Material to process:
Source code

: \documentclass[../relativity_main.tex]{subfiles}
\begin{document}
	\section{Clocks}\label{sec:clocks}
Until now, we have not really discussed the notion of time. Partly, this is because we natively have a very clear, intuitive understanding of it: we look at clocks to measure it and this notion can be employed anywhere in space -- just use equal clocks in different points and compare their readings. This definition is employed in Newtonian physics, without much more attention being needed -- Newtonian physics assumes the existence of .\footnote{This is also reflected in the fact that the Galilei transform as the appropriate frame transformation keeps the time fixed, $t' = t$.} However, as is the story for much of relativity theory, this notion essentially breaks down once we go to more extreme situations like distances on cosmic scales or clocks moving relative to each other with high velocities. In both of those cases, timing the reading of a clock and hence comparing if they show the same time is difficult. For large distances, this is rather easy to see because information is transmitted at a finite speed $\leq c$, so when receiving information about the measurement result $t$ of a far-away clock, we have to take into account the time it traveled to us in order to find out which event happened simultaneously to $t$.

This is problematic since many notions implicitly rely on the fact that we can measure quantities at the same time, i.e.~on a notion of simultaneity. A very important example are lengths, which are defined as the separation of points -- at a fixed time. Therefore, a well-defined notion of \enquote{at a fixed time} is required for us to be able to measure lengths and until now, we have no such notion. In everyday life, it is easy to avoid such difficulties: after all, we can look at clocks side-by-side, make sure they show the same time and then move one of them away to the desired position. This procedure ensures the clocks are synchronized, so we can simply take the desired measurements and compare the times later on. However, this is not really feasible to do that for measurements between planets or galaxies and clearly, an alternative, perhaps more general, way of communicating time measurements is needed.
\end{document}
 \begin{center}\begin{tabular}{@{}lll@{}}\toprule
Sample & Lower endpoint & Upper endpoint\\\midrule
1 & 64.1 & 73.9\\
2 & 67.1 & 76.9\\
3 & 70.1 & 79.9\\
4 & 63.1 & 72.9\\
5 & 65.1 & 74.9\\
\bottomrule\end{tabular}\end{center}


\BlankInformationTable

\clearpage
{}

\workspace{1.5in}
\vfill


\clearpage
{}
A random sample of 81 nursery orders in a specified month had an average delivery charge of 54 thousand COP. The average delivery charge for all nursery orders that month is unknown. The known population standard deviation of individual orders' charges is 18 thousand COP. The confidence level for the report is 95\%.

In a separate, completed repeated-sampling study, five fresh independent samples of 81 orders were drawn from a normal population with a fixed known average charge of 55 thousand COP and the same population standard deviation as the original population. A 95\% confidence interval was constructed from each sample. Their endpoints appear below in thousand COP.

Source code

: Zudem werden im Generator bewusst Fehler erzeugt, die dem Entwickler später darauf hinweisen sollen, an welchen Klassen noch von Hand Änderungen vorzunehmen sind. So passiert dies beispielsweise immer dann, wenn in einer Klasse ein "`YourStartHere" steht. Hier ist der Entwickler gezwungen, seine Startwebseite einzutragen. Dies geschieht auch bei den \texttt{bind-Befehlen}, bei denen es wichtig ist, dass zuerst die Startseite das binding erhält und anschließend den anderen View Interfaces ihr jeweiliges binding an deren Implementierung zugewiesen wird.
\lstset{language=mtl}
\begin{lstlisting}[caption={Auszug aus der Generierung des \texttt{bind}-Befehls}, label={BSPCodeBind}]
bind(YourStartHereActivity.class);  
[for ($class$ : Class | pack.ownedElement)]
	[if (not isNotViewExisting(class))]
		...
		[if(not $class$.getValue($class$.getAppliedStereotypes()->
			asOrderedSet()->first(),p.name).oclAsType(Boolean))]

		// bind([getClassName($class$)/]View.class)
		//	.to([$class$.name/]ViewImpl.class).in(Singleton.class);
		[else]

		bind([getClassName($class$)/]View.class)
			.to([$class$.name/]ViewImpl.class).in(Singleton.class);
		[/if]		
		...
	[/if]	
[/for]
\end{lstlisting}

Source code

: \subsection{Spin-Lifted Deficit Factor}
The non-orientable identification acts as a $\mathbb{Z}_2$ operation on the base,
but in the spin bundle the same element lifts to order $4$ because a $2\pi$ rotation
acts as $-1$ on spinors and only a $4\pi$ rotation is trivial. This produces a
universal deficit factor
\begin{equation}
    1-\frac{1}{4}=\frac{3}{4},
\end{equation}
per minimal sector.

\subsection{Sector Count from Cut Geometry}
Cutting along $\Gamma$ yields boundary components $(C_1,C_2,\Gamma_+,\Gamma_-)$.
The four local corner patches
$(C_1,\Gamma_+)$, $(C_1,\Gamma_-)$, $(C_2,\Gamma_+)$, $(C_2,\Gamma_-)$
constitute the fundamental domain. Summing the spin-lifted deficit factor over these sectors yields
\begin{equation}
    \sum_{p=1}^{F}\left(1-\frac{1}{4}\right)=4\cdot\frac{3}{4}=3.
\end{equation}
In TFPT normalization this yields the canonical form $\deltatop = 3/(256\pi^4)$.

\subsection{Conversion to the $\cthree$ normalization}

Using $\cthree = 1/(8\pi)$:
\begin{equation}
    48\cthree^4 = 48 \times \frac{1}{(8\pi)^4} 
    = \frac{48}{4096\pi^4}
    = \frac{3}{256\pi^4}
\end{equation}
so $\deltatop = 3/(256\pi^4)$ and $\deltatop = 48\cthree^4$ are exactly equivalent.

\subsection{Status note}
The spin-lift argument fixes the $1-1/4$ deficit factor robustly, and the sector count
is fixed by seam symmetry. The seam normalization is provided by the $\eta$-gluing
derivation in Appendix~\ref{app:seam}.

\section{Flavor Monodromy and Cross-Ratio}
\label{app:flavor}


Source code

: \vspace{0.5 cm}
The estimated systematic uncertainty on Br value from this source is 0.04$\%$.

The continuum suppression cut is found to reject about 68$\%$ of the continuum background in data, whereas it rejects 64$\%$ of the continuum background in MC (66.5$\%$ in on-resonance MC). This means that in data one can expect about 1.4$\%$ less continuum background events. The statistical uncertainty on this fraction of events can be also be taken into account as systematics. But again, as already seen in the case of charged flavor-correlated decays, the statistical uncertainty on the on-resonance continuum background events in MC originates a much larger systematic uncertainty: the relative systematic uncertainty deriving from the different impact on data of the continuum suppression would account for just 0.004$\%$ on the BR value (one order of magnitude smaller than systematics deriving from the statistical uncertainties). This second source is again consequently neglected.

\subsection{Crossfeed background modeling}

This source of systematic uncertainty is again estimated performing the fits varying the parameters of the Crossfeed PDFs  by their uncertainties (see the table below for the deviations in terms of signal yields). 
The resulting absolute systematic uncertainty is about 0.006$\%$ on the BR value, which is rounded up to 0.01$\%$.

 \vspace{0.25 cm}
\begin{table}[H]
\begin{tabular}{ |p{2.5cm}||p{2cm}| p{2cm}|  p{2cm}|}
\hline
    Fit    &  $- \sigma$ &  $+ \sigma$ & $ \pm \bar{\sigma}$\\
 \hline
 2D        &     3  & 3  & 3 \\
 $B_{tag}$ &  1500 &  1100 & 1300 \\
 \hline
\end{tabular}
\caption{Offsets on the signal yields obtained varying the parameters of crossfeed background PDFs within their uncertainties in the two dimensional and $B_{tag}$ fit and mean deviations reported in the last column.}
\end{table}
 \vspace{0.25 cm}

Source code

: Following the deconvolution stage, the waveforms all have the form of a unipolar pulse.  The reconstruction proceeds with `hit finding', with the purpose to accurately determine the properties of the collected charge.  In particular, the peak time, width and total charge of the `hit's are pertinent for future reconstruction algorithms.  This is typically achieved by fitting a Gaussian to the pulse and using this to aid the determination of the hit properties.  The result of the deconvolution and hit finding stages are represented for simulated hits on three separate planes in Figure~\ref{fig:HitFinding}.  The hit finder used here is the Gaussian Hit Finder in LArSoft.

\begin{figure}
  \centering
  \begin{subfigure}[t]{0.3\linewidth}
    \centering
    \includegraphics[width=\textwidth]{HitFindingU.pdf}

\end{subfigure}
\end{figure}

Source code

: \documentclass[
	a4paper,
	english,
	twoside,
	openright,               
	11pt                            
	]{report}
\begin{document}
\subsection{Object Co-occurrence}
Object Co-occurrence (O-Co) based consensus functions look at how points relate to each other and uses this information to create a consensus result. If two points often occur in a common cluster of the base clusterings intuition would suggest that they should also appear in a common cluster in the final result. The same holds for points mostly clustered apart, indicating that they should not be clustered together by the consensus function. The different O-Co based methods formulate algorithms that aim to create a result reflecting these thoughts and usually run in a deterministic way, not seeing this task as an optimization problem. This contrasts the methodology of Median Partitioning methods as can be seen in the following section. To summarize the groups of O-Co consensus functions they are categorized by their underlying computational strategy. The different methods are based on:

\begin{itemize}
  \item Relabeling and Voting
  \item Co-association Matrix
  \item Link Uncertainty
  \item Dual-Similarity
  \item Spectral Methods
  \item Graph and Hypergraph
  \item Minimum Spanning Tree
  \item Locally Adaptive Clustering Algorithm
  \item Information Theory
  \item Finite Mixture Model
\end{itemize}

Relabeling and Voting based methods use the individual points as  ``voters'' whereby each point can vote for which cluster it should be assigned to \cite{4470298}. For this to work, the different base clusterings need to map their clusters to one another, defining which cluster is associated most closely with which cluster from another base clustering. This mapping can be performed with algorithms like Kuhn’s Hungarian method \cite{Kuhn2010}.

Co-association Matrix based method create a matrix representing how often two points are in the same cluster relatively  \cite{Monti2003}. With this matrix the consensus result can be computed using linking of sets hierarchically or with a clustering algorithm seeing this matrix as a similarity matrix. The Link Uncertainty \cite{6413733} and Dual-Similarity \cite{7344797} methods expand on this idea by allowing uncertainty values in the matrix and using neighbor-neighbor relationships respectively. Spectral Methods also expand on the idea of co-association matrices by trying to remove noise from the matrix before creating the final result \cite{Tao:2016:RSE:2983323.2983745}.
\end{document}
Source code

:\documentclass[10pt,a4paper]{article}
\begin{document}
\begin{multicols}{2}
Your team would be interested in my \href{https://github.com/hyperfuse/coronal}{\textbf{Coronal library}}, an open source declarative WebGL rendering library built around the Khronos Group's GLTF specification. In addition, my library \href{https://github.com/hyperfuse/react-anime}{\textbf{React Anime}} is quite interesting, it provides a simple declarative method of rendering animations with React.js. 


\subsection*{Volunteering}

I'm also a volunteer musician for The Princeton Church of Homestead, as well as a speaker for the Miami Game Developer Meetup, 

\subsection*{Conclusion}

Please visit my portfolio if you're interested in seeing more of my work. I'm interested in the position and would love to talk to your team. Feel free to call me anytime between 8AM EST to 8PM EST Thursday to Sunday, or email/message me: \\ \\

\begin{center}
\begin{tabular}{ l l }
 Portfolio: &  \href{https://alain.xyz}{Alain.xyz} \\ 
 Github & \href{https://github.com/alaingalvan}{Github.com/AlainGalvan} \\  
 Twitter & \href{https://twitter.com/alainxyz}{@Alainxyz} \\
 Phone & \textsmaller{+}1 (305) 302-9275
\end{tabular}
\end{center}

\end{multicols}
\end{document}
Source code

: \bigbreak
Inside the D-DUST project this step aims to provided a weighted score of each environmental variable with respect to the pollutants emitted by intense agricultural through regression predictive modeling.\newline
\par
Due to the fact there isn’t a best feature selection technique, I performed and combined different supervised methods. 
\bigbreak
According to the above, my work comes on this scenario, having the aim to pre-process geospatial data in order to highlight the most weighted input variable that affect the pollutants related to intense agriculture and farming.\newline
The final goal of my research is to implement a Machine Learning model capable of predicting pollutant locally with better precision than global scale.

Problem details: Only the lines holding the word "Singleton" belong in the answer; copy them from the listing above.

Response for this exercise:
		//	.to([$class$.name/]ViewImpl.class).in(Singleton.class);
			.to([$class$.name/]ViewImpl.class).in(Singleton.class);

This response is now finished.